The ascending limb below the plateau is not fixed by overlap length. Opposing thin filaments double-overlap, drag with the wrong polarity, and the lattice compresses, so the tension there depends on filament compliance, not geometry, and is marked open rather than fabricated.

The short-side zero near 1.27 micrometres is a thick-filament crumpling limit set by buckling mechanics, again not a length. The absolute force scale needs the cross-bridge number times the unitary force times the activation fraction, none fixed by filament length. Reducing the filament dimensions themselves to nebulin and titin ruler lengths is an open structural-biology step.

Each open item is listed with its obstacle in the irreproducibility ledger, so the reproducible core and the open remainder are separated and neither is rounded into the other.

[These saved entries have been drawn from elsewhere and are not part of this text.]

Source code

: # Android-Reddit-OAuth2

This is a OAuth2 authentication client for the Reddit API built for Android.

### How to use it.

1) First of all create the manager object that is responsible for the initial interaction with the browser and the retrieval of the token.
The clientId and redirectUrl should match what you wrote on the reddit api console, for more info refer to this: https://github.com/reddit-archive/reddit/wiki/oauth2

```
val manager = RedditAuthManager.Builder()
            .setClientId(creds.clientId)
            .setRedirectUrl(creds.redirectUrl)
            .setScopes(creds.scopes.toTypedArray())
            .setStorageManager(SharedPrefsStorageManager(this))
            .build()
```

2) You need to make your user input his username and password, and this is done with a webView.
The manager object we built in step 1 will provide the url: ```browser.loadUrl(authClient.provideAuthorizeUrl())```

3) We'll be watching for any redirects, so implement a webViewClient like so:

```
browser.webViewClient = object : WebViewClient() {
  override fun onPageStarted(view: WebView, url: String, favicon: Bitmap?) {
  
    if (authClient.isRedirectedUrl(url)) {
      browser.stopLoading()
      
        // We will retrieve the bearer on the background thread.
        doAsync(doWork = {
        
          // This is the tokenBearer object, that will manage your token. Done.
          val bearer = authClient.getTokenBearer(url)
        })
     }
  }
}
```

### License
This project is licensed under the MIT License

The trigger is the action potential, the force is the cross-bridge

What initiates contraction is the action potential, an ionic and therefore electromagnetic signal, through excitation-contraction coupling: the T-tubule depolarises, calcium is released from the sarcoplasmic reticulum, calcium binds troponin, tropomyosin shifts, and the actin sites open.

The force itself is then cross-bridge cycling powered by myosin ATP hydrolysis, not the field. The electromagnetic signal is the trigger and the overlap geometry sets the magnitude; this chapter derives the magnitude, while the signal that gates it is the electrical-is-electromagnetic chain of the emission chapters.